The linkage of the NHANES III adult sample to the NDI linked mortality file resulted in 20 050 records. We excluded records of individuals who were aged younger than 18 years at the time of the interview (n = 432), ineligible for follow-up (n = 25), did not have information on BMI (n = 1854) or mortality status (n = 59), reported a race/ethnicity as “other” (n = 695), and did not have information on education (n = 116) and smoking status (n = 1). These exclusions yielded a final sample of 16 868, including 4401 deaths and approximately 222 933.25 person-years (mean = 13.22; SD = 4.23; median = 14.25; range = 0–18.2 years).
Statistical Analysis
Descriptive statistics for selected characteristics of the population were presented according to BMI categories and for the total population. We calculated death rates for all-cause and CVD-specific mortality by dividing the number of deaths by the total number of person-years during the follow-up period.

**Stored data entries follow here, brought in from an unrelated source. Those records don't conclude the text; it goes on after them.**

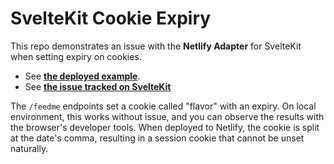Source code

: # SvelteKit Cookie Expiry

This repo demonstrates an issue with the **Netlify Adapter** for SvelteKit when setting expiry on cookies.

* See **[the deployed example](https://flamboyant-jackson-c3e06d.netlify.app/)**.
* See **[the issue tracked on SvelteKit](https://github.com/sveltejs/kit/issues/4087)**

The `/feedme` endpoints set a cookie called "flavor" with an expiry. On local environment, this works without issue, and you can observe the results with the browser's developer tools. When deployed to Netlify, the cookie is split at the date's comma, resulting in a session cookie that cannot be unset naturally.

We used Cox proportional hazards regression to estimate hazard ratios (HRs) and 95% confidence intervals (CIs) for all-cause and CVD-specific mortality risk associated with overweight and grades I, II, and III obese relative to normal-weight adults before and after we controlled for age, gender, race/ethnicity, education, smoking, and LTPA. Marital status and income did not change our estimates and, therefore, we did not include them in the final models. Results remained nearly identical regardless of the LTPA definition used and, therefore, we used the dichotomous definition without walking a mile without stopping. We used Schoenfeld residuals to examine the proportional hazards assumption and did not observe violation of this assumption.29 In models for CVD-specific mortality, we treated deaths attributed to other causes as censored at the time the death occurred.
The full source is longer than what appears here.